Epílogo
–¿Lista, mi pequeña Daisy?
Daisy se alisó la cintura del vestido, antes de sonreír nerviosa a su padre.
–Lista, papá.
–Pues yo no –dijo Rick Cross con los ojos llenos de lágrimas–. No sé si alguna vez estaré preparado para llevarte hasta el altar y entregarte a otro hombre.
–Estamos en el siglo XXI, papá –dijo Violet poniendo los ojos en blanco–. Ya no se entrega a nadie.
–Si hay alguien al mando de esta casa, quiero decir de este castillo, esa es Daisy. Solo llevo aquí unas horas y ya me he dado cuenta de que tiene a ese pobre conde comiendo de su mano.
Daisy le sacó la lengua a Rose.
–Cómo me habría gustado hacerte llevar volantes.
Sus hermanas estaban espectaculares con aquellos sencillos vestidos de seda que había elegido. Los corpiños eran blancos y la falda hasta la rodilla, amarilla. El corpiño de su vestido era similar, pero en vez de llevar los hombros desnudos, los suyos estaban cubiertos con encaje. La falda caía desde el pecho en una cascada de seda blanca hasta el suelo.
–Y yo lamento no haberte hecho ese anillo grande –dijo Rose, señalando el aro de oro trenzado con pétalos en oro blanco y pequeños diamantes que adornaba la mano izquierda de Daisy.
–Creo que nunca habías hecho uno tan bonito. Muchas gracias.
–Queda bien con tu anillo de boda –comentó Rose, y sonrió orgullosa–. Estás preciosa, Daisy.
–¿Te reconocerá Seb sin un sombrero? –preguntó
Violet, y le arregló una flor del moño–. Ya está, perfecta.
–Has elegido un bonito vestido. No parece que estés embarazada –opinó Rose.
–Todavía no se nota.
Daisy todavía no podía hablar de su embarazo sin sonrojarse. Se lo había contado a su madre y a sus hermanas durante la despedida de soltera y todas se habían mostrado encantadas. No había tenido que mentirles: no se casaban solo por el bebé, sino porque querían estar juntos.
Era tan sencillo y maravilloso como eso.
Seb sabía que se pondría nervioso, a pesar de estar acostumbrado a hablar en público. Esa ocasión era diferente. Allí estaba ante todos, vestido de frac, dispuesto a casarse con la mujer a la que amaba.
Sherry estaba sentada en el primer banco, espectacular. Seb no sabía mucho de moda, pero sí lo suficiente como para darse cuenta de que lo que llevaba era algo muy caro que muy pocos mortales podrían permitirse.
De repente, los invitados se quedaron en silencio y un violín empezó a tocar una famosa canción de Rick que había compuesto al poco de nacer Daisy.

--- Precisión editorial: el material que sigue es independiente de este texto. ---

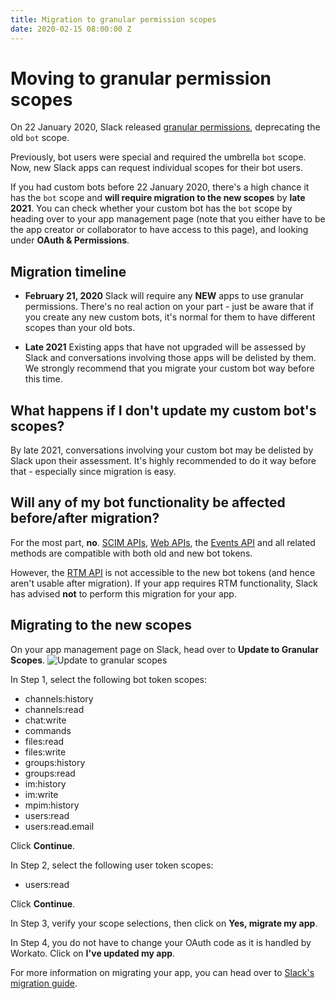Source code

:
 ```yaml
---
title: Migration to granular permission scopes
date: 2020-02-15 08:00:00 Z
---
```


# Moving to granular permission scopes
On 22 January 2020, Slack released [granular permissions](https://api.slack.com/docs/token-types#granular_bot), deprecating the old `bot` scope.

Previously, bot users were special and required the umbrella `bot` scope. Now, new Slack apps can request individual scopes for their bot users.

If you had custom bots before 22 January 2020, there's a high chance it has the `bot` scope and **will require migration to the new scopes** by **late 2021**. You can check whether your custom bot has the `bot` scope by heading over to your app management page (note that you either have to be the app creator or collaborator to have access to this page), and looking under **OAuth & Permissions**.

## Migration timeline
- **February 21, 2020**
Slack will require any **NEW** apps to use granular permissions. There's no real action on your part - just be aware that if you create any new custom bots, it's normal for them to have different scopes than your old bots.

- **Late 2021**
Existing apps that have not upgraded will be assessed by Slack and conversations involving those apps will be delisted by them. We strongly recommend that you migrate your custom bot way before this time.

## What happens if I don't update my custom bot's scopes?
By late 2021, conversations involving your custom bot may be delisted by Slack upon their assessment. It's highly recommended to do it way before that - especially since migration is easy.

## Will any of my bot functionality be affected before/after migration?
For the most part, **no**. [SCIM APIs](https://api.slack.com/scim), [Web APIs](https://api.slack.com/web), the [Events API](https://api.slack.com/events-api) and all related methods are compatible with both old and new bot tokens.

However, the [RTM API](https://api.slack.com/rtm) is not accessible to the new bot tokens (and hence aren't usable after migration). If your app requires RTM functionality, Slack has advised **not** to perform this migration for your app.

## Migrating to the new scopes
On your app management page on Slack, head over to **Update to Granular Scopes**.
![Update to granular scopes](~@img/workbot/workbot-slash-commands/navigate-to-granular-scopes.png)

In Step 1, select the following bot token scopes:
- channels:history
- channels:read
- chat:write
- commands
- files:read
- files:write
- groups:history
- groups:read
- im:history
- im:write
- mpim:history
- users:read
- users:read.email

Click **Continue**.

In Step 2, select the following user token scopes:
- users:read

Click **Continue**.

In Step 3, verify your scope selections, then click on **Yes, migrate my app**.

In Step 4, you do not have to change your OAuth code as it is handled by Workato. Click on **I've updated my app**.

For more information on migrating your app, you can head over to [Slack's migration guide](https://api.slack.com/authentication/migration#update_ui).
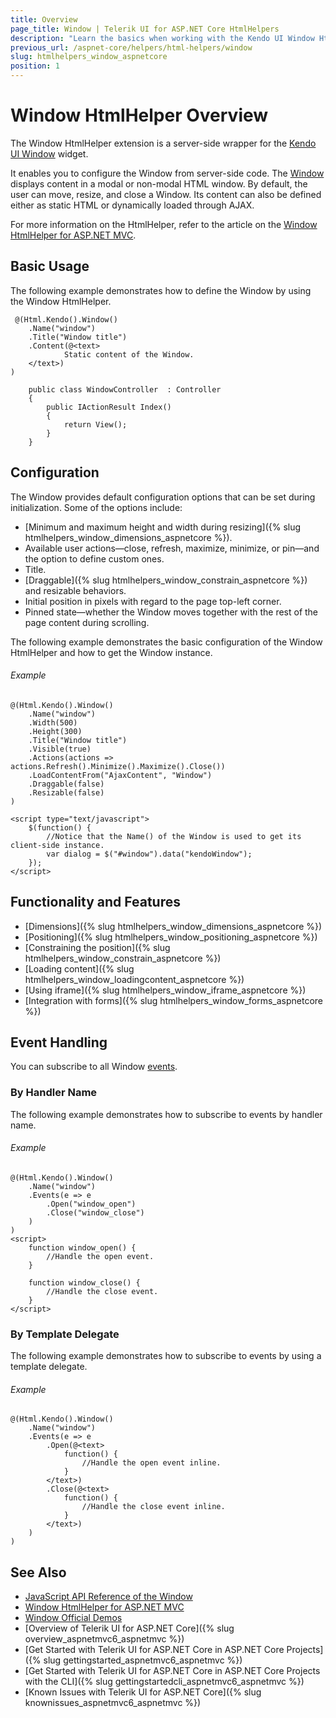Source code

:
 ```yaml
---
title: Overview
page_title: Window | Telerik UI for ASP.NET Core HtmlHelpers
description: "Learn the basics when working with the Kendo UI Window HtmlHelper for ASP.NET Core (MVC 6 or ASP.NET Core MVC)."
previous_url: /aspnet-core/helpers/html-helpers/window
slug: htmlhelpers_window_aspnetcore
position: 1
---
```


# Window HtmlHelper Overview

The Window HtmlHelper extension is a server-side wrapper for the [Kendo UI Window](http://demos.telerik.com/kendo-ui/window/index) widget.

It enables you to configure the Window from server-side code. The [Window](http://docs.telerik.com/kendo-ui/controls/layout/window/overview) displays content in a modal or non-modal HTML window. By default, the user can move, resize, and close a Window. Its content can also be defined either as static HTML or dynamically loaded through AJAX.

For more information on the HtmlHelper, refer to the article on the [Window HtmlHelper for ASP.NET MVC](http://docs.telerik.com/aspnet-mvc/helpers/window/overview).

## Basic Usage

The following example demonstrates how to define the Window by using the Window HtmlHelper.

```Razor
 @(Html.Kendo().Window()
    .Name("window")
    .Title("Window title")
    .Content(@<text>
            Static content of the Window.
    </text>)
)
```
```Controller
    public class WindowController  : Controller
    {
        public IActionResult Index()
        {
            return View();
        }
    }
```

## Configuration

The Window provides default configuration options that can be set during initialization. Some of the options include:

* [Minimum and maximum height and width during resizing]({% slug htmlhelpers_window_dimensions_aspnetcore %}).
* Available user actions&mdash;close, refresh, maximize, minimize, or pin&mdash;and the option to define custom ones.
* Title.
* [Draggable]({% slug htmlhelpers_window_constrain_aspnetcore %}) and resizable behaviors.
* Initial position in pixels with regard to the page top-left corner.
* Pinned state&mdash;whether the Window moves together with the rest of the page content during scrolling.

The following example demonstrates the basic configuration of the Window HtmlHelper and how to get the Window instance.

###### Example

    @(Html.Kendo().Window()
        .Name("window")
        .Width(500)
        .Height(300)
        .Title("Window title")
        .Visible(true)
        .Actions(actions => actions.Refresh().Minimize().Maximize().Close())
        .LoadContentFrom("AjaxContent", "Window")
        .Draggable(false)
        .Resizable(false)
    )

    <script type="text/javascript">
        $(function() {
            //Notice that the Name() of the Window is used to get its client-side instance.
            var dialog = $("#window").data("kendoWindow");
        });
    </script>

## Functionality and Features

* [Dimensions]({% slug htmlhelpers_window_dimensions_aspnetcore %})
* [Positioning]({% slug htmlhelpers_window_positioning_aspnetcore %})
* [Constraining the position]({% slug htmlhelpers_window_constrain_aspnetcore %})
* [Loading content]({% slug htmlhelpers_window_loadingcontent_aspnetcore %})
* [Using iframe]({% slug htmlhelpers_window_iframe_aspnetcore %})
* [Integration with forms]({% slug htmlhelpers_window_forms_aspnetcore %})

## Event Handling

You can subscribe to all Window [events](/api/Kendo.Mvc.UI.Fluent/WindowEventBuilder).

### By Handler Name

The following example demonstrates how to subscribe to events by handler name.

###### Example

    @(Html.Kendo().Window()
        .Name("window")
        .Events(e => e
            .Open("window_open")
            .Close("window_close")
        )
    )
    <script>
        function window_open() {
            //Handle the open event.
        }

        function window_close() {
            //Handle the close event.
        }
    </script>


### By Template Delegate

The following example demonstrates how to subscribe to events by using a template delegate.

###### Example

    @(Html.Kendo().Window()
        .Name("window")
        .Events(e => e
            .Open(@<text>
                function() {
                    //Handle the open event inline.
                }
            </text>)
            .Close(@<text>
                function() {
                    //Handle the close event inline.
                }
            </text>)
        )
    )

## See Also

* [JavaScript API Reference of the Window](http://docs.telerik.com/kendo-ui/api/javascript/ui/window)
* [Window HtmlHelper for ASP.NET MVC](http://docs.telerik.com/aspnet-mvc/helpers/window/overview)
* [Window Official Demos](http://demos.telerik.com/aspnet-mvc/window/index)
* [Overview of Telerik UI for ASP.NET Core]({% slug overview_aspnetmvc6_aspnetmvc %})
* [Get Started with Telerik UI for ASP.NET Core in ASP.NET Core Projects]({% slug gettingstarted_aspnetmvc6_aspnetmvc %})
* [Get Started with Telerik UI for ASP.NET Core in ASP.NET Core Projects with the CLI]({% slug gettingstartedcli_aspnetmvc6_aspnetmvc %})
* [Known Issues with Telerik UI for ASP.NET Core]({% slug knownissues_aspnetmvc6_aspnetmvc %})
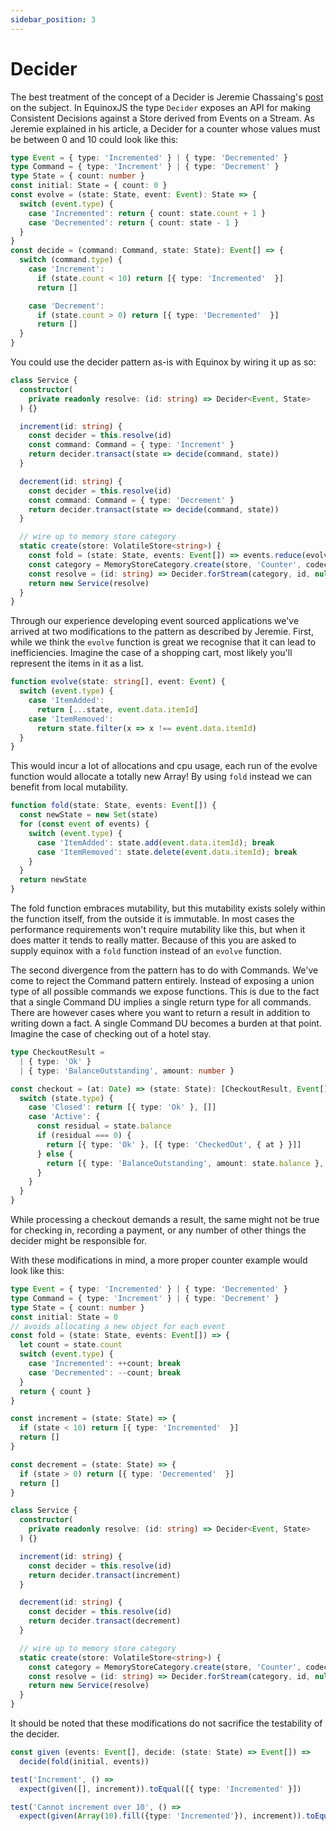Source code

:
 ```yaml
---
sidebar_position: 3
---
```


# Decider

The best treatment of the concept of a Decider is Jeremie Chassaing's
[post](https://thinkbeforecoding.com/post/2021/12/17/functional-event-sourcing-decider)
on the subject. In EquinoxJS the type `Decider` exposes an API for making
Consistent Decisions against a Store derived from Events on a Stream. As Jeremie
explained in his article, a Decider for a counter whose values must be between 0
and 10 could look like this: 

```ts
type Event = { type: 'Incremented' } | { type: 'Decremented' }
type Command = { type: 'Increment' } | { type: 'Decrement' }
type State = { count: number }
const initial: State = { count: 0 }
const evolve = (state: State, event: Event): State => {
  switch (event.type) {
    case 'Incremented': return { count: state.count + 1 }
    case 'Decremented': return { count: state - 1 }
  }
}
const decide = (command: Command, state: State): Event[] => {
  switch (command.type) {
    case 'Increment': 
      if (state.count < 10) return [{ type: 'Incremented'  }]
      return []

    case 'Decrement': 
      if (state.count > 0) return [{ type: 'Decremented'  }]
      return []
  }
}
```

You could use the decider pattern as-is with Equinox by wiring it up as so:

```ts
class Service {
  constructor(
    private readonly resolve: (id: string) => Decider<Event, State>
  ) {}

  increment(id: string) {
    const decider = this.resolve(id)
    const command: Command = { type: 'Increment' }
    return decider.transact(state => decide(command, state))
  }

  decrement(id: string) {
    const decider = this.resolve(id)
    const command: Command = { type: 'Decrement' }
    return decider.transact(state => decide(command, state))
  }

  // wire up to memory store category
  static create(store: VolatileStore<string>) {
    const fold = (state: State, events: Event[]) => events.reduce(evolve, state)
    const category = MemoryStoreCategory.create(store, 'Counter', codec, fold, initial)
    const resolve = (id: string) => Decider.forStream(category, id, null)
    return new Service(resolve)
  }
}
```

Through our experience developing event sourced applications we've arrived at
two modifications to the pattern as described by Jeremie. First, while we think
the `evolve` function is great we recognise that it can lead to inefficiencies.
Imagine the case of a shopping cart, most likely you'll represent the items in
it as a list.

```ts
function evolve(state: string[], event: Event) {
  switch (event.type) {
    case 'ItemAdded': 
      return [...state, event.data.itemId]
    case 'ItemRemoved': 
      return state.filter(x => x !== event.data.itemId)
  }
}
```

This would incur a lot of allocations and cpu usage, each run of the evolve
function would allocate a totally new Array! By using `fold` instead we can
benefit from local mutability.

```ts
function fold(state: State, events: Event[]) {
  const newState = new Set(state)
  for (const event of events) {
    switch (event.type) {
      case 'ItemAdded': state.add(event.data.itemId); break
      case 'ItemRemoved': state.delete(event.data.itemId); break
    }
  }
  return newState
}
```

The fold function embraces mutability, but this mutability exists solely within
the function itself, from the outside it is immutable. In most cases the
performance requirements won't require mutability like this, but when it does
matter it tends to really matter. Because of this you are asked to supply
equinox with a `fold` function instead of an `evolve` function.

The second divergence from the pattern has to do with Commands. We've come to
reject the Command pattern entirely. Instead of exposing a union type of all
possible commands we expose functions. This is due to the fact that a single
Command DU implies a single return type for all commands. There are however
cases where you want to return a result in addition to writing down a fact. A
single Command DU becomes a burden at that point. Imagine the case of checking
out of a hotel stay.

```ts
type CheckoutResult = 
  | { type: 'Ok' } 
  | { type: 'BalanceOutstanding', amount: number }

const checkout = (at: Date) => (state: State): [CheckoutResult, Event[]] => {
  switch (state.type) {
    case 'Closed': return [{ type: 'Ok' }, []]
    case 'Active': {
      const residual = state.balance
      if (residual === 0) {
        return [{ type: 'Ok' }, [{ type: 'CheckedOut', { at } }]]
      } else {
        return [{ type: 'BalanceOutstanding', amount: state.balance }, []]
      }
    }
  }
}
```

While processing a checkout demands a result, the same might not be true for
checking in, recording a payment, or any number of other things the decider
might be responsible for.

With these modifications in mind, a more proper counter example would look like
this:


```ts
type Event = { type: 'Incremented' } | { type: 'Decremented' }
type Command = { type: 'Increment' } | { type: 'Decrement' }
type State = { count: number }
const initial: State = 0
// avoids allocating a new object for each event 
const fold = (state: State, events: Event[]) => {
  let count = state.count
  switch (event.type) {
    case 'Incremented': ++count; break
    case 'Decremented': --count; break
  }
  return { count }
}

const increment = (state: State) => {
  if (state < 10) return [{ type: 'Incremented'  }]
  return []
}

const decrement = (state: State) => {
  if (state > 0) return [{ type: 'Decremented'  }]
  return []
}

class Service {
  constructor(
    private readonly resolve: (id: string) => Decider<Event, State>
  ) {}

  increment(id: string) {
    const decider = this.resolve(id)
    return decider.transact(increment)
  }

  decrement(id: string) {
    const decider = this.resolve(id)
    return decider.transact(decrement)
  }

  // wire up to memory store category
  static create(store: VolatileStore<string>) {
    const category = MemoryStoreCategory.create(store, 'Counter', codec, fold, initial)
    const resolve = (id: string) => Decider.forStream(category, id, null)
    return new Service(resolve)
  }
}
```

It should be noted that these modifications do not sacrifice the testability of
the decider.

```ts
const given (events: Event[], decide: (state: State) => Event[]) =>
  decide(fold(initial, events))

test('Increment', () => 
  expect(given([], increment)).toEqual([{ type: 'Incremented' }])

test('Cannot increment over 10', () => 
  expect(given(Array(10).fill({type: 'Incremented'}), increment)).toEqual([]))
```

Los murmullos cesaron y Seb sintió que se le detenía el corazón al ver a Daisy toda de blanco excepto por el carmín rojo de sus labios y el ramo de margaritas. Le brillaban los ojos y en sus labios se dibujaba una sonrisa temblorosa.
Dos meses antes estaba solo. Ahora, tenía una familia y era feliz. Tenía todo un futuro por delante.
Sonrió al ver el flash de una cámara desde el fondo. Que hicieran fotos y las publicaran donde quisieran. Era un hombre muy afortunado y quería que todo el mundo lo supiera.